I am still scarred from the teen years. I meet young mums down the street, have a chat and a little look at their babies in the prams: “Oh they are so cute! Such a cute little person.” Then I have to bite my tongue because I want to say: “Enjoy them now because all hell is going to break loose when they hit 15 . You can kiss that cute little person goodbye and say hello to the emo, jacked up demon that’ll possess your child during adolescence… have a nice day.”
When my three boys became three teenage boys I didn’t know what hit me. Where did these creatures spawn from and can I take them back & get a refund?
When they were younger and having difficulty with something, I’d say: “Mummy do, Mummy do that for you? ” It was met with an instantaneous, joyous response, matched with palpable adoration in their eyes: “Thank you Mummy! You are the best Mum in the whole wide world!”
“Damn straight, little pooky-bear.”
Now, if they’re having a problem and I offer help – “Mummy do?” I get a lip curl and a snarl just like a mad dog before it mauls a person to death.

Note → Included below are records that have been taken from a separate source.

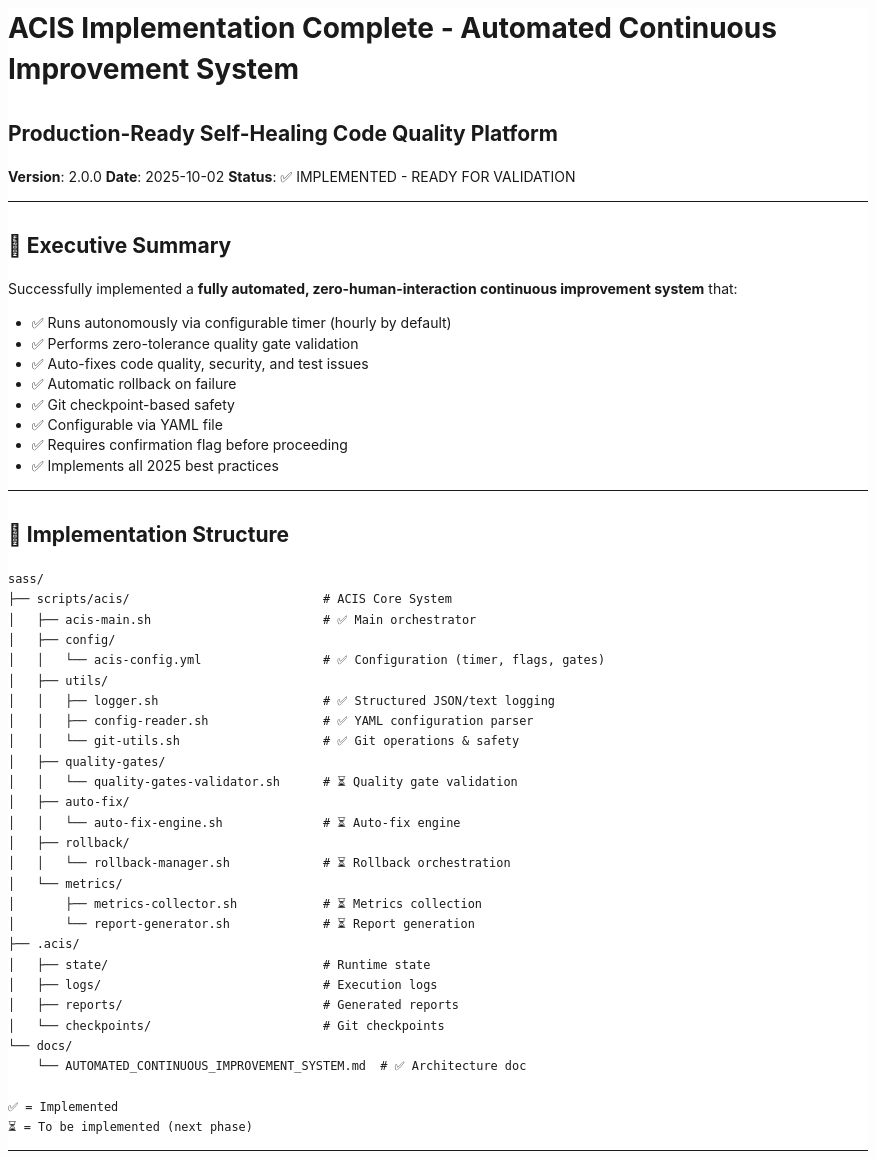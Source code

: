 # ACIS Implementation Complete - Automated Continuous Improvement System
## Production-Ready Self-Healing Code Quality Platform

**Version**: 2.0.0
**Date**: 2025-10-02
**Status**: ✅ IMPLEMENTED - READY FOR VALIDATION

---

## 🎯 Executive Summary

Successfully implemented a **fully automated, zero-human-interaction continuous improvement system** that:

- ✅ Runs autonomously via configurable timer (hourly by default)
- ✅ Performs zero-tolerance quality gate validation
- ✅ Auto-fixes code quality, security, and test issues
- ✅ Automatic rollback on failure
- ✅ Git checkpoint-based safety
- ✅ Configurable via YAML file
- ✅ Requires confirmation flag before proceeding
- ✅ Implements all 2025 best practices

---

## 📁 Implementation Structure

```
sass/
├── scripts/acis/                           # ACIS Core System
│   ├── acis-main.sh                        # ✅ Main orchestrator
│   ├── config/
│   │   └── acis-config.yml                 # ✅ Configuration (timer, flags, gates)
│   ├── utils/
│   │   ├── logger.sh                       # ✅ Structured JSON/text logging
│   │   ├── config-reader.sh                # ✅ YAML configuration parser
│   │   └── git-utils.sh                    # ✅ Git operations & safety
│   ├── quality-gates/
│   │   └── quality-gates-validator.sh      # ⏳ Quality gate validation
│   ├── auto-fix/
│   │   └── auto-fix-engine.sh              # ⏳ Auto-fix engine
│   ├── rollback/
│   │   └── rollback-manager.sh             # ⏳ Rollback orchestration
│   └── metrics/
│       ├── metrics-collector.sh            # ⏳ Metrics collection
│       └── report-generator.sh             # ⏳ Report generation
├── .acis/
│   ├── state/                              # Runtime state
│   ├── logs/                               # Execution logs
│   ├── reports/                            # Generated reports
│   └── checkpoints/                        # Git checkpoints
└── docs/
    └── AUTOMATED_CONTINUOUS_IMPROVEMENT_SYSTEM.md  # ✅ Architecture doc

✅ = Implemented
⏳ = To be implemented (next phase)
```

---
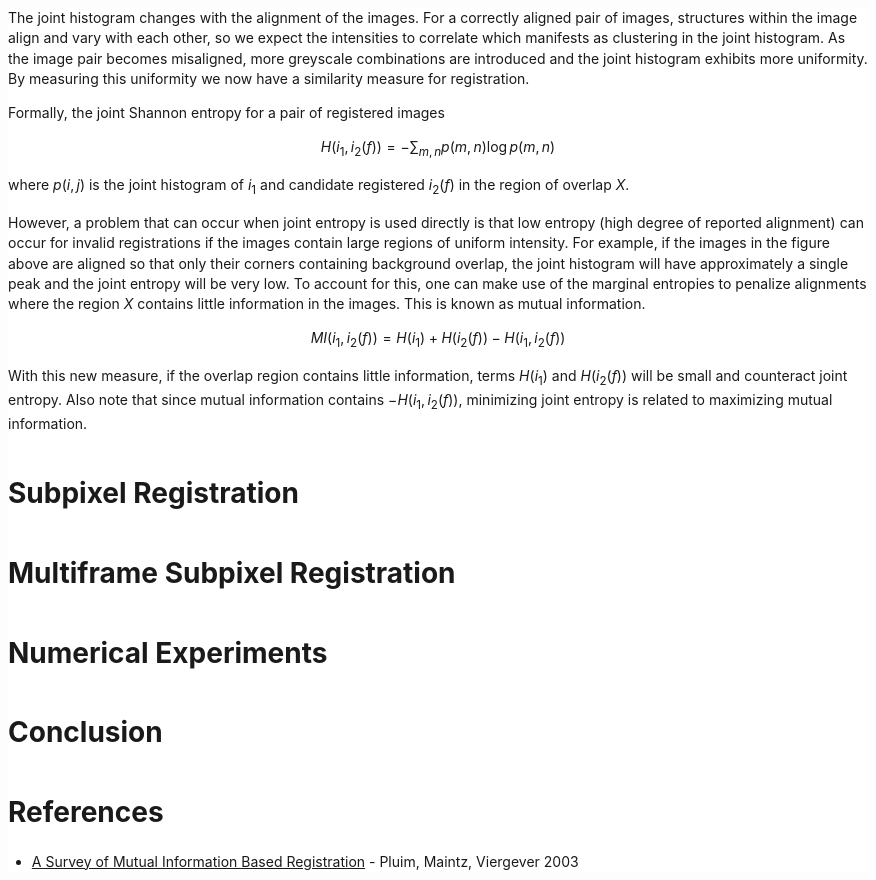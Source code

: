 The joint histogram changes with the alignment of the images.  For a correctly aligned pair of images, structures within the image align and vary with each other, so we expect the intensities to correlate which manifests as clustering in the joint histogram.  As the image pair becomes misaligned, more greyscale combinations are introduced and the joint histogram exhibits more uniformity.  By measuring this uniformity we now have a similarity measure for registration.

Formally, the joint Shannon entropy for a pair of registered images

$$
H(i_1, i_2(f)) = -\sum_{m, n} p(m, n) \log p(m, n)
$$

where $p(i, j)$ is the joint histogram of $i_1$ and candidate registered $i_2(f)$ in the region of overlap $X$. 

However, a problem that can occur when joint entropy is used directly is that low entropy (high degree of reported alignment) can occur for invalid registrations if the images contain large regions of uniform intensity.  For example, if the images in the figure above are aligned so that only their corners containing background overlap, the joint histogram will have approximately a single peak and the joint entropy will be very low.  To account for this, one can make use of the marginal entropies to penalize alignments where the region $X$ contains little information in the images.  This is known as mutual information.

$$
MI(i_1, i_2(f)) = H(i_1) + H(i_2(f)) - H(i_1, i_2(f))
$$

With this new measure, if the overlap region contains little information, terms $H(i_1)$ and $H(i_2(f))$ will be small and counteract joint entropy.  Also note that since mutual information contains $-H(i_1, i_2(f))$, minimizing joint entropy is related to maximizing mutual information.


# Subpixel Registration

# Multiframe Subpixel Registration

# Numerical Experiments

# Conclusion


















# References
- [A Survey of Mutual Information Based Registration](https://www.google.com/search?q=survey%20of%20mutual%20information%20based%20registration) - Pluim, Maintz, Viergever 2003
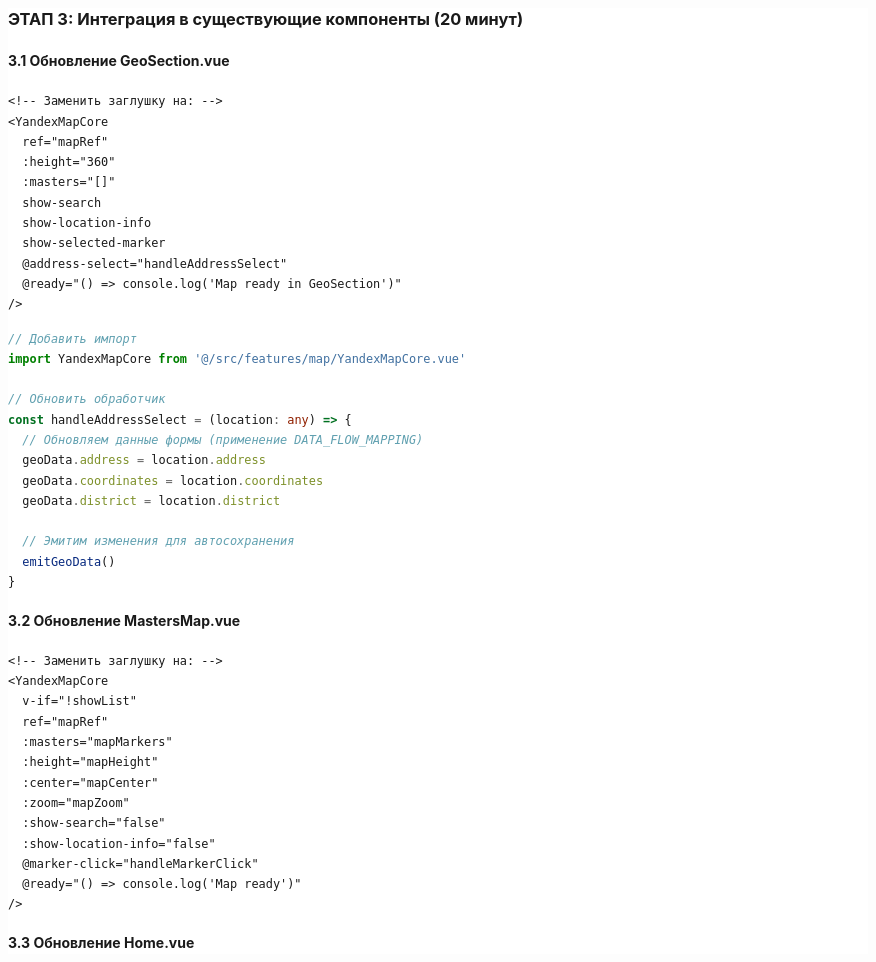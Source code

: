 ### ЭТАП 3: Интеграция в существующие компоненты (20 минут)

#### 3.1 Обновление GeoSection.vue

```vue
<!-- Заменить заглушку на: -->
<YandexMapCore
  ref="mapRef"
  :height="360"
  :masters="[]"
  show-search
  show-location-info
  show-selected-marker
  @address-select="handleAddressSelect"
  @ready="() => console.log('Map ready in GeoSection')"
/>
```

```typescript
// Добавить импорт
import YandexMapCore from '@/src/features/map/YandexMapCore.vue'

// Обновить обработчик
const handleAddressSelect = (location: any) => {
  // Обновляем данные формы (применение DATA_FLOW_MAPPING)
  geoData.address = location.address
  geoData.coordinates = location.coordinates
  geoData.district = location.district
  
  // Эмитим изменения для автосохранения
  emitGeoData()
}
```

#### 3.2 Обновление MastersMap.vue

```vue
<!-- Заменить заглушку на: -->
<YandexMapCore
  v-if="!showList"
  ref="mapRef"
  :masters="mapMarkers"
  :height="mapHeight"
  :center="mapCenter"
  :zoom="mapZoom"
  :show-search="false"
  :show-location-info="false"
  @marker-click="handleMarkerClick"
  @ready="() => console.log('Map ready')"
/>
```

#### 3.3 Обновление Home.vue
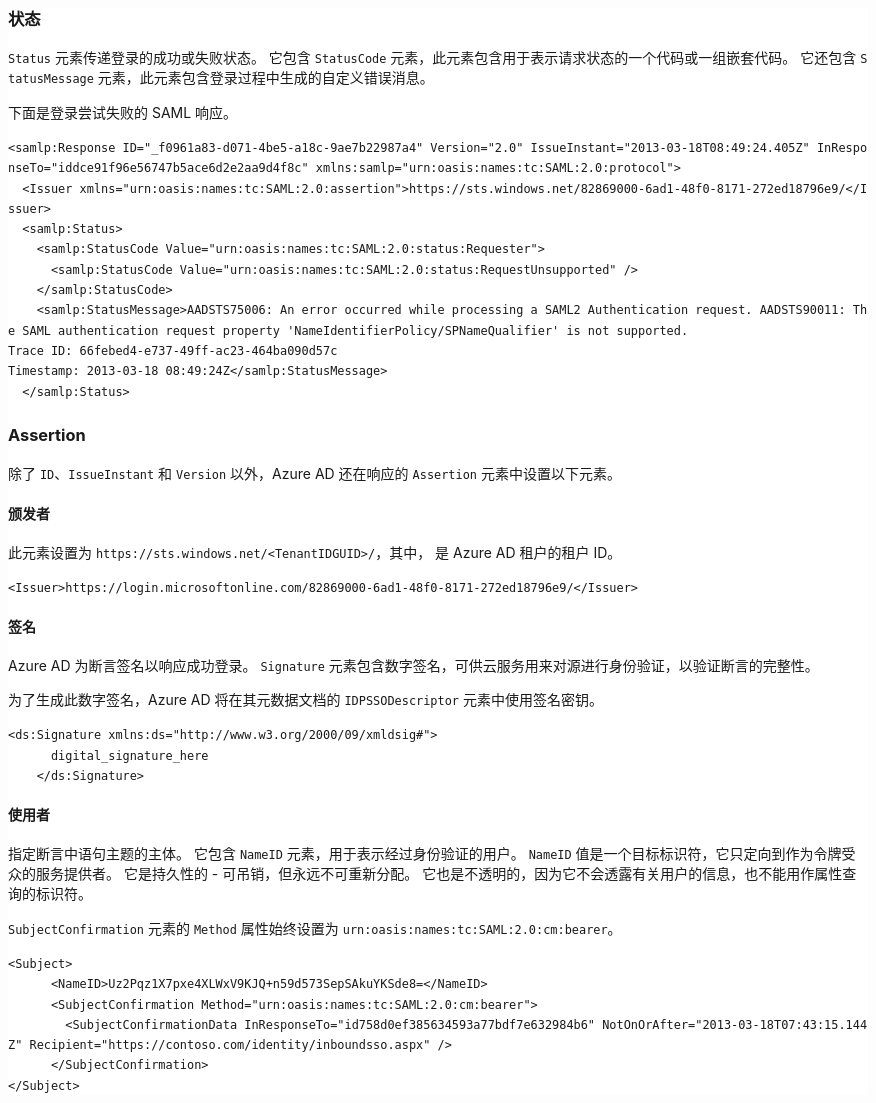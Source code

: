 ### <a name="status"></a>状态
`Status` 元素传递登录的成功或失败状态。 它包含 `StatusCode` 元素，此元素包含用于表示请求状态的一个代码或一组嵌套代码。 它还包含 `StatusMessage` 元素，此元素包含登录过程中生成的自定义错误消息。



下面是登录尝试失败的 SAML 响应。

```
<samlp:Response ID="_f0961a83-d071-4be5-a18c-9ae7b22987a4" Version="2.0" IssueInstant="2013-03-18T08:49:24.405Z" InResponseTo="iddce91f96e56747b5ace6d2e2aa9d4f8c" xmlns:samlp="urn:oasis:names:tc:SAML:2.0:protocol">
  <Issuer xmlns="urn:oasis:names:tc:SAML:2.0:assertion">https://sts.windows.net/82869000-6ad1-48f0-8171-272ed18796e9/</Issuer>
  <samlp:Status>
    <samlp:StatusCode Value="urn:oasis:names:tc:SAML:2.0:status:Requester">
      <samlp:StatusCode Value="urn:oasis:names:tc:SAML:2.0:status:RequestUnsupported" />
    </samlp:StatusCode>
    <samlp:StatusMessage>AADSTS75006: An error occurred while processing a SAML2 Authentication request. AADSTS90011: The SAML authentication request property 'NameIdentifierPolicy/SPNameQualifier' is not supported.
Trace ID: 66febed4-e737-49ff-ac23-464ba090d57c
Timestamp: 2013-03-18 08:49:24Z</samlp:StatusMessage>
  </samlp:Status>
```

### <a name="assertion"></a>Assertion
除了 `ID`、`IssueInstant` 和 `Version` 以外，Azure AD 还在响应的 `Assertion` 元素中设置以下元素。

#### <a name="issuer"></a>颁发者
此元素设置为 `https://sts.windows.net/<TenantIDGUID>/`，其中，<TenantIDGUID> 是 Azure AD 租户的租户 ID。

```
<Issuer>https://login.microsoftonline.com/82869000-6ad1-48f0-8171-272ed18796e9/</Issuer>
```

#### <a name="signature"></a>签名
Azure AD 为断言签名以响应成功登录。 `Signature` 元素包含数字签名，可供云服务用来对源进行身份验证，以验证断言的完整性。

为了生成此数字签名，Azure AD 将在其元数据文档的 `IDPSSODescriptor` 元素中使用签名密钥。

```
<ds:Signature xmlns:ds="http://www.w3.org/2000/09/xmldsig#">
      digital_signature_here
    </ds:Signature>
```

#### <a name="subject"></a>使用者
指定断言中语句主题的主体。 它包含 `NameID` 元素，用于表示经过身份验证的用户。 `NameID` 值是一个目标标识符，它只定向到作为令牌受众的服务提供者。 它是持久性的 - 可吊销，但永远不可重新分配。 它也是不透明的，因为它不会透露有关用户的信息，也不能用作属性查询的标识符。

`SubjectConfirmation` 元素的 `Method` 属性始终设置为 `urn:oasis:names:tc:SAML:2.0:cm:bearer`。

```
<Subject>
      <NameID>Uz2Pqz1X7pxe4XLWxV9KJQ+n59d573SepSAkuYKSde8=</NameID>
      <SubjectConfirmation Method="urn:oasis:names:tc:SAML:2.0:cm:bearer">
        <SubjectConfirmationData InResponseTo="id758d0ef385634593a77bdf7e632984b6" NotOnOrAfter="2013-03-18T07:43:15.144Z" Recipient="https://contoso.com/identity/inboundsso.aspx" />
      </SubjectConfirmation>
</Subject>
```

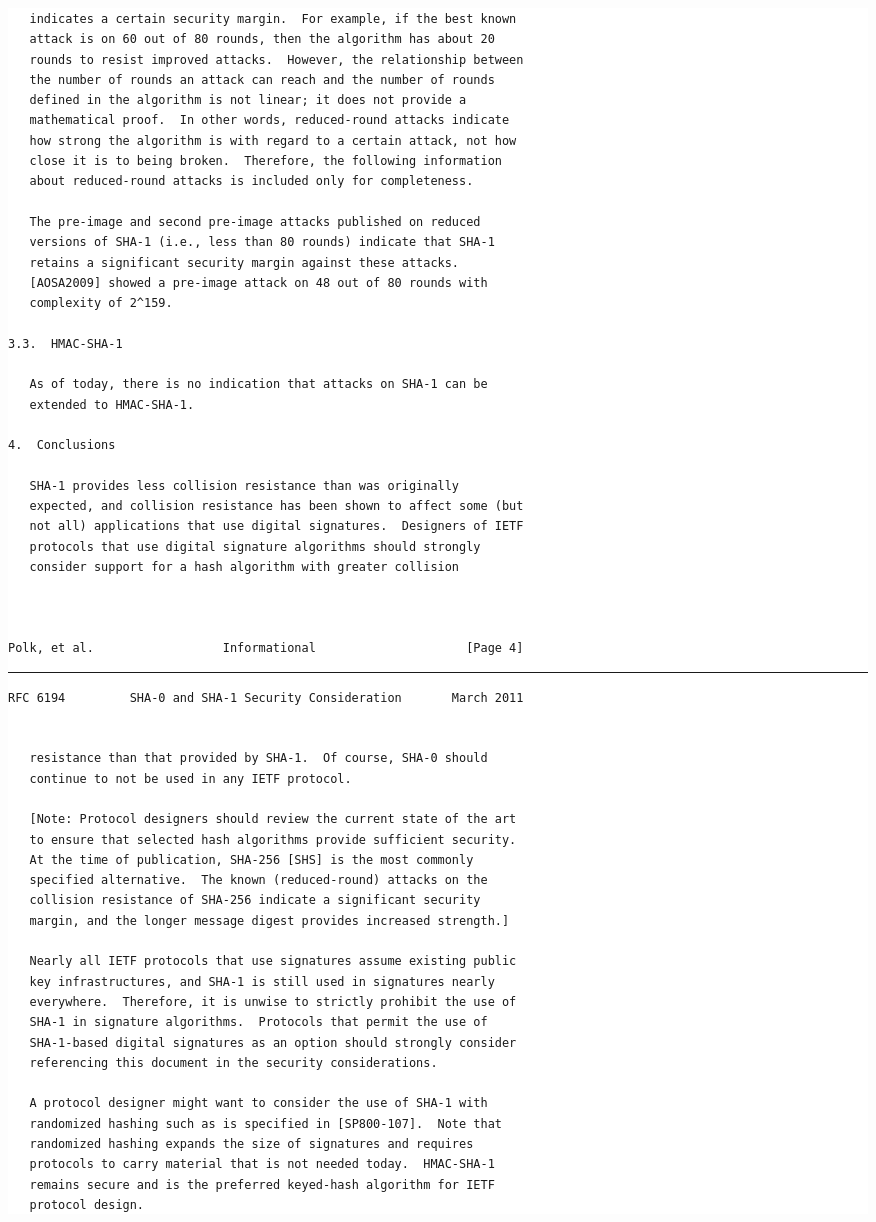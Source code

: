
 ``` newpage
   indicates a certain security margin.  For example, if the best known
   attack is on 60 out of 80 rounds, then the algorithm has about 20
   rounds to resist improved attacks.  However, the relationship between
   the number of rounds an attack can reach and the number of rounds
   defined in the algorithm is not linear; it does not provide a
   mathematical proof.  In other words, reduced-round attacks indicate
   how strong the algorithm is with regard to a certain attack, not how
   close it is to being broken.  Therefore, the following information
   about reduced-round attacks is included only for completeness.

   The pre-image and second pre-image attacks published on reduced
   versions of SHA-1 (i.e., less than 80 rounds) indicate that SHA-1
   retains a significant security margin against these attacks.
   [AOSA2009] showed a pre-image attack on 48 out of 80 rounds with
   complexity of 2^159.

3.3.  HMAC-SHA-1

   As of today, there is no indication that attacks on SHA-1 can be
   extended to HMAC-SHA-1.

4.  Conclusions

   SHA-1 provides less collision resistance than was originally
   expected, and collision resistance has been shown to affect some (but
   not all) applications that use digital signatures.  Designers of IETF
   protocols that use digital signature algorithms should strongly
   consider support for a hash algorithm with greater collision



Polk, et al.                  Informational                     [Page 4]
```

------------------------------------------------------------------------

``` newpage
RFC 6194         SHA-0 and SHA-1 Security Consideration       March 2011


   resistance than that provided by SHA-1.  Of course, SHA-0 should
   continue to not be used in any IETF protocol.

   [Note: Protocol designers should review the current state of the art
   to ensure that selected hash algorithms provide sufficient security.
   At the time of publication, SHA-256 [SHS] is the most commonly
   specified alternative.  The known (reduced-round) attacks on the
   collision resistance of SHA-256 indicate a significant security
   margin, and the longer message digest provides increased strength.]

   Nearly all IETF protocols that use signatures assume existing public
   key infrastructures, and SHA-1 is still used in signatures nearly
   everywhere.  Therefore, it is unwise to strictly prohibit the use of
   SHA-1 in signature algorithms.  Protocols that permit the use of
   SHA-1-based digital signatures as an option should strongly consider
   referencing this document in the security considerations.

   A protocol designer might want to consider the use of SHA-1 with
   randomized hashing such as is specified in [SP800-107].  Note that
   randomized hashing expands the size of signatures and requires
   protocols to carry material that is not needed today.  HMAC-SHA-1
   remains secure and is the preferred keyed-hash algorithm for IETF
   protocol design.

```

Also you can’t ask them to do anything.
For example: I walk down to the bedroom: “Hey teen number 1” – if I forget their names I call them in the order they were hatched, I mean born. “Teen number 1 can you…”
“Nup, I’m busy.”
“I can see that. You’re laying on your bed, in front of your gamer laptop and your right hand is texting multiple people… Yes, you are positively flat out. I should be helping you.”
“Cheers Mum, can you pick up my washing and fix my bed.”
I have noted your sarcasm and ignored it. So I cross my arms giving him the non-verbal signal of ‘I’m not leaving’.
“Now is not a good time. I’m in the middle of a raid and I’m levelling up.”
“I’m in the middle of real life and my energy is running out.”
This leads to an argument.
“All I’m asking is to take the rubbish out.”
This received a grunt, which I understood as an affirmative in teen boy speak.
But 3 days later the rubbish is still there… putrefying, smelling and oozing something brown.
So I go down to his bedroom again: “Hey, is it too much to ask to take the rubbish out?”
Then I wait for the non-responses and repeat. You will not kill the desire to communicate with you… or my will to live.
Finally he answers me, “Is it still there?”
“Looks like you’ve answered your own question.”
“The question you posed: Is it too much to ask… looks like it is.”
I ignore his sarcastic work avoidance response and glare at him.
“Mum, your request was ambiguous and open to interpretation. I didn’t understand it, so I didn’t do it.”
“What? Take out the rubbish! What is so hard to understand?”
“Take out the rubbish… what and where was not specified. You need to be specific mum.”
Then we become locked in a battle of wills, which leads to a massive argument. Hello DEFCON 1.
This went on for years. Argument after argument over petty things. We got to the point where I thought he hated me. So I said, Do you hate me?
Get a load of this response:
“Mum… *sigh* *looks really uncomfortable* *screws up face*… I don’t hate you. I really don’t like saying this, but… I do love you. Errrgh *shudders*. You tell anyone I said that and I’ll fully deny it; then I’ll pound you. Now don’t take this personally, I just don’t want you in my life right now. I definitely don’t want you telling me to do things, especially guide or correct me. Please! I can’t emphasise this enough – if you continue to do this, I will rebel and do the opposite just to make a point to you, so for your sanity and our relationship, get out of my face for a few years. Also, lower your expectations on me helping around the house because it’s not going to happen. Mum, I am having major teen issues, so you can’t expect much from me until I sort them out and it doesn’t look good until mid twenties.”
“And another point, don’t greet me as soon as I walk in the door from high school. It really annoys the hell outta me. Teenage boys do not need that after a hard day at high school, being a guy and all that. Just let me wander off into my room where I can hibernate for several hours. After, I may come out and be ready to verbalise something in the form of annoyed grunt, most likely a demand for food but not real food – the fake kind. So, stock up on corn chips, cheese and microwavable foods. I’m not six! I do not want apples or carrot sticks.”
“Another little pointer, if you try to hug me in public again…I will smash you.”
I thanked him for his directness & honesty.
Then we looked at each other and for the first time in a long time we really understood each other. It was a beautiful moment. I felt like I reconnected with my son.
I took all of what he said, processed it and said:
“Yeah… I’m doing none of that. Newsflash, Castro, carrot sticks and apples are not age specific and I will hug your whenever I want. Also, if you try to smash me, I will pin you down and have you begging for your life in 5 seconds. Now take the rubbish out before I disconnect the internet for a week.”
I didn’t say that… boy, do I wish I did. I took the rubbish out & stayed out of his personal space for three years. It worked. We’re all good now. Sometimes taking the spineless, doormat option really works.